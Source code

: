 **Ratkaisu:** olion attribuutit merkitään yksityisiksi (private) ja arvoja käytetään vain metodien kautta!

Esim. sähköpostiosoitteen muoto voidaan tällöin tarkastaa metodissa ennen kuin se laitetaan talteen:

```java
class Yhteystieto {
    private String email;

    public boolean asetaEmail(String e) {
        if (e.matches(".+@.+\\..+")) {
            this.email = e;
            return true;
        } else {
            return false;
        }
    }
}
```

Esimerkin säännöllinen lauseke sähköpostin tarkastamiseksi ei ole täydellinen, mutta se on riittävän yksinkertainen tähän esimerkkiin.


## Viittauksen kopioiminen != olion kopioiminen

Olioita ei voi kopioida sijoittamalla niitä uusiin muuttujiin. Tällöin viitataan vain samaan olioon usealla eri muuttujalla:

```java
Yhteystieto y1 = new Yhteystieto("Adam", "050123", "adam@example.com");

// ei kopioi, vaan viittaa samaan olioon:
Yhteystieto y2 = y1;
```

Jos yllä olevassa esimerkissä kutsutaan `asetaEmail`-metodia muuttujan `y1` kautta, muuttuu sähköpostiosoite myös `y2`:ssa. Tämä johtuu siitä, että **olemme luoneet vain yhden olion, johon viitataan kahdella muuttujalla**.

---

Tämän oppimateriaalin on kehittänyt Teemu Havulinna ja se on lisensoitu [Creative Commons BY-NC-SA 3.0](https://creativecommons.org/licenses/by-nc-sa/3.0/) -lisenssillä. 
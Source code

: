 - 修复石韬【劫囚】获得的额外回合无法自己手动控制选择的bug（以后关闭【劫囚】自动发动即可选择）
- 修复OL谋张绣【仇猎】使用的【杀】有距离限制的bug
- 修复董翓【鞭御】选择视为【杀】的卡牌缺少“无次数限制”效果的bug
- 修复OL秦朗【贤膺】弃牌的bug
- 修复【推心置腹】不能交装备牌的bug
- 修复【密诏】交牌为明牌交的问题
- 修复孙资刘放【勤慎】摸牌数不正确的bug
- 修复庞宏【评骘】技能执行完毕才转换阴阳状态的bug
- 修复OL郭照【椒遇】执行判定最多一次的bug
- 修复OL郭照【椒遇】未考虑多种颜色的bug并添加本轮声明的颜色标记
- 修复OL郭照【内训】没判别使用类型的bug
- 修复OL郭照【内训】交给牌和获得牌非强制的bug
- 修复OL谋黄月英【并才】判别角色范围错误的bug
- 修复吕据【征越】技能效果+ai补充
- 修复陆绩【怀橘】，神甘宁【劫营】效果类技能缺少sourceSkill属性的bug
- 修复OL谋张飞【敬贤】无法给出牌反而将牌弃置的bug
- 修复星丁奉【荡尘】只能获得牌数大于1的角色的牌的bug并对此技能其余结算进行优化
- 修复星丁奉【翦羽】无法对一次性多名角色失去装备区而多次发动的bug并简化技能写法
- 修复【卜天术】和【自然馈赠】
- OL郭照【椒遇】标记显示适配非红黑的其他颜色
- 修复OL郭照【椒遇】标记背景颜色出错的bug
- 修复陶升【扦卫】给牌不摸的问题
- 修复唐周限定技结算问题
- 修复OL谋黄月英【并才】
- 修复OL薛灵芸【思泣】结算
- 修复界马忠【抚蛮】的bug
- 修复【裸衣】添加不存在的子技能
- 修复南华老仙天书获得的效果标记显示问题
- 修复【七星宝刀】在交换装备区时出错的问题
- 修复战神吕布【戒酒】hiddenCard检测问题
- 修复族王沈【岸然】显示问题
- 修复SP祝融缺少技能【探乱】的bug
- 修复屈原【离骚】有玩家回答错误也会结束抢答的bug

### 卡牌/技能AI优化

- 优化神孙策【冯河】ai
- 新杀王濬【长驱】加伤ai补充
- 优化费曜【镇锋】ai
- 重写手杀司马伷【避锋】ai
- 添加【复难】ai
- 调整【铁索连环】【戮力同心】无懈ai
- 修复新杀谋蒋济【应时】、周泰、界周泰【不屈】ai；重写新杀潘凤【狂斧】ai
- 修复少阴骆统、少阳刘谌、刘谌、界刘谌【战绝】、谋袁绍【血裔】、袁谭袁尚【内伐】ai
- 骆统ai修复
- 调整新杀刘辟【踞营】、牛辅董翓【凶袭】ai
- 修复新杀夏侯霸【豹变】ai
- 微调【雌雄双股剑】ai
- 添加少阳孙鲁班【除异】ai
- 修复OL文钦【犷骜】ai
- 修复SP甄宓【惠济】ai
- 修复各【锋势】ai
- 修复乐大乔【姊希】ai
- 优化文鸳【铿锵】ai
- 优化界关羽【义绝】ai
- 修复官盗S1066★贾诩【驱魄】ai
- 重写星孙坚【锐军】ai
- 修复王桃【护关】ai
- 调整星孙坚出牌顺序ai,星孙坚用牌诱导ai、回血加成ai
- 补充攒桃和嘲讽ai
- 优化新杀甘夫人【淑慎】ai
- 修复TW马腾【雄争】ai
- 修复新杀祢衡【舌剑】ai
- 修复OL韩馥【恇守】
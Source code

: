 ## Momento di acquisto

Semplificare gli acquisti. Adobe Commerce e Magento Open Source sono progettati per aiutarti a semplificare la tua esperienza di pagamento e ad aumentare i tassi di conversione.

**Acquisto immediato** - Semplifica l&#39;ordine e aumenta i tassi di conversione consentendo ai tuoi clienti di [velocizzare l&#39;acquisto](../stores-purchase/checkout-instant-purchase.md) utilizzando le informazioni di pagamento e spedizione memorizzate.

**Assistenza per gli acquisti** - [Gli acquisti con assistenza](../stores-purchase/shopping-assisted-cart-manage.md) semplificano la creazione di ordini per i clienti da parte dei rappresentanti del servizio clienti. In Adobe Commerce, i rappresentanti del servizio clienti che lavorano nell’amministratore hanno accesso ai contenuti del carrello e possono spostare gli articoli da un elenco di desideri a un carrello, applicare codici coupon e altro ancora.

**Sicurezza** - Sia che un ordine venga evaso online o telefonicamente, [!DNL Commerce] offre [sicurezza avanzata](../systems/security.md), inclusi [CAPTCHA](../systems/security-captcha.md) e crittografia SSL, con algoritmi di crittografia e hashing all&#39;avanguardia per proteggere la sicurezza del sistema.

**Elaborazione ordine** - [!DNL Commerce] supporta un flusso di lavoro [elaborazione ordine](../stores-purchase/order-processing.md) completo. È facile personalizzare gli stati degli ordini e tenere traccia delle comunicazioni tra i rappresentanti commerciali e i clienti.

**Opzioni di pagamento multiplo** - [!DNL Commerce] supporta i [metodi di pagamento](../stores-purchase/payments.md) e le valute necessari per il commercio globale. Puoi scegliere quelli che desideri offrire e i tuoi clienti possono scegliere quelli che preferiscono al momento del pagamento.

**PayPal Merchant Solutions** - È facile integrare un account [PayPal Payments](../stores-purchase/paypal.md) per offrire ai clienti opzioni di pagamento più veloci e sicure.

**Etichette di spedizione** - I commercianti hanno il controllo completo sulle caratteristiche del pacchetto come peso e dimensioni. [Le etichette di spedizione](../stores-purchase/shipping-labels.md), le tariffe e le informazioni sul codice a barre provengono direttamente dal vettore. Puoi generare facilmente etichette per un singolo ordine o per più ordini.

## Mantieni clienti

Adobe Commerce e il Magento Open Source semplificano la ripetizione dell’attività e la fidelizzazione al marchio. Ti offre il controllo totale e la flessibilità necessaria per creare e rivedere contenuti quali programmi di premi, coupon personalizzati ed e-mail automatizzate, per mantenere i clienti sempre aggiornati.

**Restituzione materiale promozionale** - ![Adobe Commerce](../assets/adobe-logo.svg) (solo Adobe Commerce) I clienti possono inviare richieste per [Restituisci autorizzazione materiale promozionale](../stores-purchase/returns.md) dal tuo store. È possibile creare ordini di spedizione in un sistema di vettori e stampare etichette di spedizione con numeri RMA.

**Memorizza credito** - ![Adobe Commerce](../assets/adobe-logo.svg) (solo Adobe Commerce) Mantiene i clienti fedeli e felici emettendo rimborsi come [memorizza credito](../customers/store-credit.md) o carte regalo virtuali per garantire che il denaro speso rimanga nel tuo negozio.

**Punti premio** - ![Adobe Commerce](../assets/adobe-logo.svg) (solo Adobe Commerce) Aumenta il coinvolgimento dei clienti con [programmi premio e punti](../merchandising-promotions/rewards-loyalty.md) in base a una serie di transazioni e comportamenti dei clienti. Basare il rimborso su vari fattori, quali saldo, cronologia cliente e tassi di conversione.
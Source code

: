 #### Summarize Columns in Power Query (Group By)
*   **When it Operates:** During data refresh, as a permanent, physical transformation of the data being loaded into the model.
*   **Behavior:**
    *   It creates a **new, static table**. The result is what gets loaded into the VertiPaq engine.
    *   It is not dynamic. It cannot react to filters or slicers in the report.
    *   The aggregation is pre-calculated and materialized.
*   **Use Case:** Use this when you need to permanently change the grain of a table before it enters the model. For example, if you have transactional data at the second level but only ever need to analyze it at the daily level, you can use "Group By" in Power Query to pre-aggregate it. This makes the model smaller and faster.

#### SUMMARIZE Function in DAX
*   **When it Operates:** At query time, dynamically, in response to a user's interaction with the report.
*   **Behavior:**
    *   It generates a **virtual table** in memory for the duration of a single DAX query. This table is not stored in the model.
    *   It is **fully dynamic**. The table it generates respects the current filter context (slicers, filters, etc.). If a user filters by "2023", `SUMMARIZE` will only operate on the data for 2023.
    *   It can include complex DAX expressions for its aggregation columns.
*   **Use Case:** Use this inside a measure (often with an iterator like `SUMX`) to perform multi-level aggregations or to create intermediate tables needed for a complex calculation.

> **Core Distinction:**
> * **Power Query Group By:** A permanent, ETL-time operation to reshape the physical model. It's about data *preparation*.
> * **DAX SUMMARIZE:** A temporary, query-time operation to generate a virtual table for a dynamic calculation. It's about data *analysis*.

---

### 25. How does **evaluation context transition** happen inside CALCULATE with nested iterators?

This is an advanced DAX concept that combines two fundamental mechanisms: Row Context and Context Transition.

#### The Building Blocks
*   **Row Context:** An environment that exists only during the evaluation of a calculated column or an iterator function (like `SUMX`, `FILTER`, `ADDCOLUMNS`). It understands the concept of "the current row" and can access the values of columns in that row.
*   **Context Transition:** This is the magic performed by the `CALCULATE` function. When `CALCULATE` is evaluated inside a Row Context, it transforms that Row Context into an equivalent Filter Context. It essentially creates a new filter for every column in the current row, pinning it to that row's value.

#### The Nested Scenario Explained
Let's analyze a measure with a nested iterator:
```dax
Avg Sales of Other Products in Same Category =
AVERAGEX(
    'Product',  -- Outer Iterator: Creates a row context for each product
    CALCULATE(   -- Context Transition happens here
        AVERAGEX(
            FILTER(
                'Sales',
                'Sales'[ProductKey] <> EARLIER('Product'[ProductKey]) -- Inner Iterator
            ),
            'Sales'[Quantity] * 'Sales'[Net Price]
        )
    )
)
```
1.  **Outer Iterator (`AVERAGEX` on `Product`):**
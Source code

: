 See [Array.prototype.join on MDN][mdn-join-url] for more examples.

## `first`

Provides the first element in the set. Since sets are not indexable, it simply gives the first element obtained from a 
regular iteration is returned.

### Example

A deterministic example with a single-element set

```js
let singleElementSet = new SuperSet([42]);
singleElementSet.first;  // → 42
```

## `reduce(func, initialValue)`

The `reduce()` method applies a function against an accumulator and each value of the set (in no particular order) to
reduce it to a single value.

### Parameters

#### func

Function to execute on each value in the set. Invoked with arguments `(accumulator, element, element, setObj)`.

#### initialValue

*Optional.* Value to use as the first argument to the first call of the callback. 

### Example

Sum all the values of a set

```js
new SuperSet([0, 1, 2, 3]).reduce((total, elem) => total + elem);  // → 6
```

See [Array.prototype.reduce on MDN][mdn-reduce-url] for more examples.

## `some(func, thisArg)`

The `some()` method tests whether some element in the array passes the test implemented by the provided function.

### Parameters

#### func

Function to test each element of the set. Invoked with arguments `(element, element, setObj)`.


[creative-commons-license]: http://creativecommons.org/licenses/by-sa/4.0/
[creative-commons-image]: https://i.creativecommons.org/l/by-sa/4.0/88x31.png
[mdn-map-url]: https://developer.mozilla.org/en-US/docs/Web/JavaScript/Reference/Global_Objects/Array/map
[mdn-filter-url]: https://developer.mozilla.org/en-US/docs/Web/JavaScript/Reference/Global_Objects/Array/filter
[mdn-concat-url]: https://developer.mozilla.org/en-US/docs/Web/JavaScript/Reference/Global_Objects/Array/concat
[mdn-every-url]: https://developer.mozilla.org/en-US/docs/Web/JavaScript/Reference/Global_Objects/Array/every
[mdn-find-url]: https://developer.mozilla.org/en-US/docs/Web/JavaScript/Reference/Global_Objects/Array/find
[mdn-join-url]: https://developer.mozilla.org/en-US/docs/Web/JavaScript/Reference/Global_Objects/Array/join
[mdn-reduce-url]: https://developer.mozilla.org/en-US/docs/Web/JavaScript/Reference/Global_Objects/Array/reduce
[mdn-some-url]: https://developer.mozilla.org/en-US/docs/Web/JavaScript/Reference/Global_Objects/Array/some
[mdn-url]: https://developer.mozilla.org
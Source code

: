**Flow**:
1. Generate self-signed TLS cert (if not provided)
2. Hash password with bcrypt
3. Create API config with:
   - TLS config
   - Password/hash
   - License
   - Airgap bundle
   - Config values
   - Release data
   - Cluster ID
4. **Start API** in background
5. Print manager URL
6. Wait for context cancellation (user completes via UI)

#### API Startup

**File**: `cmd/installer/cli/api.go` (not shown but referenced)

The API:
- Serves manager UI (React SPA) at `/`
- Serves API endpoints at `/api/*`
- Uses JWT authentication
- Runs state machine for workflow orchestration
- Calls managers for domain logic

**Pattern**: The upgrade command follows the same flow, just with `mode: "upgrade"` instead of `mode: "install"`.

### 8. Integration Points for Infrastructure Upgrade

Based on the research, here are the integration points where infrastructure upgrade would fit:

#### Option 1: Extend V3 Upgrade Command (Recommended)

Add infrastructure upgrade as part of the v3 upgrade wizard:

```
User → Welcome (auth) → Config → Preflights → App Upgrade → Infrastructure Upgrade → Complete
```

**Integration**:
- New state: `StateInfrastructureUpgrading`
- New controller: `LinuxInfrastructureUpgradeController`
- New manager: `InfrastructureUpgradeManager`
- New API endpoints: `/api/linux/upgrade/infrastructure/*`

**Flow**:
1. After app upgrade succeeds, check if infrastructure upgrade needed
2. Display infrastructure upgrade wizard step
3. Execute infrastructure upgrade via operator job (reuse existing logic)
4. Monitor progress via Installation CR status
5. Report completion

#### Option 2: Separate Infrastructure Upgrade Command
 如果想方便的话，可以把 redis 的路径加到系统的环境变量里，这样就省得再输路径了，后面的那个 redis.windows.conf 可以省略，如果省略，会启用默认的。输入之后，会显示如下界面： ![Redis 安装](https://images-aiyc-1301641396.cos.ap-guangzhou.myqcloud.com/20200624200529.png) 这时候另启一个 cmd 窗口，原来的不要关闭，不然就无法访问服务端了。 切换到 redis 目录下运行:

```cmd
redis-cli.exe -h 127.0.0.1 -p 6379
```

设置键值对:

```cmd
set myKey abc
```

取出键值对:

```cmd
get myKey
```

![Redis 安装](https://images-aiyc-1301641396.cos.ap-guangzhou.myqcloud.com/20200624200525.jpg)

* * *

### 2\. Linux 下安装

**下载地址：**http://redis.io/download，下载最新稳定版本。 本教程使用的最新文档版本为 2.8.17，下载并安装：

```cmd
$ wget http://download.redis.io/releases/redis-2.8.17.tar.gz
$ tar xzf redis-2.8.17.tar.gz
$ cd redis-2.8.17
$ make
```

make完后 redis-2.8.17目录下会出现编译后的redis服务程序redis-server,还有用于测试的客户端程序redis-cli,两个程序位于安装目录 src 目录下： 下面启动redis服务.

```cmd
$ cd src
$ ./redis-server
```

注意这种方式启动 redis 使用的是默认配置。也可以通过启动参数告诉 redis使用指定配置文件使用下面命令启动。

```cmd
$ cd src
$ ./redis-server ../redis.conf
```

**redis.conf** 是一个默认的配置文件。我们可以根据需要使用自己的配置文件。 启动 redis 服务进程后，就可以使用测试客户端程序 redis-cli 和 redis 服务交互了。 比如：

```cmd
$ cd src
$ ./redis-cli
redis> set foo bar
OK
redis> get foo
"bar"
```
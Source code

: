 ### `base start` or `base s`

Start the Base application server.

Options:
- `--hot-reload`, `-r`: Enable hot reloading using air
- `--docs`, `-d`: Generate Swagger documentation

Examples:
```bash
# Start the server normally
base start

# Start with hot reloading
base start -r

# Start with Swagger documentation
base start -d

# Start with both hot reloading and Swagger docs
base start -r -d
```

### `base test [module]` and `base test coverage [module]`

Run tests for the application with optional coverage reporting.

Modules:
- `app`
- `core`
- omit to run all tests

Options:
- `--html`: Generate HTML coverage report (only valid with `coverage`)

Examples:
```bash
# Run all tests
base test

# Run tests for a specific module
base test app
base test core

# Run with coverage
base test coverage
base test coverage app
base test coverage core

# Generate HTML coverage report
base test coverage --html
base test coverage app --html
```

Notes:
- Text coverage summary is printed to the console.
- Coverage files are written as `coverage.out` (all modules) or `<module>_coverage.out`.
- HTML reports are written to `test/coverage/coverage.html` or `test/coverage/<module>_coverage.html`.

**Activity:** Could you return exactly the lines above from the line with "that row's value." to the line with "Let's analyze a", both included, and nothing else?

**Expected answer:**
*   **Context Transition:** This is the magic performed by the `CALCULATE` function. When `CALCULATE` is evaluated inside a Row Context, it transforms that Row Context into an equivalent Filter Context. It essentially creates a new filter for every column in the current row, pinning it to that row's value.

#### The Nested Scenario Explained
Let's analyze a measure with a nested iterator:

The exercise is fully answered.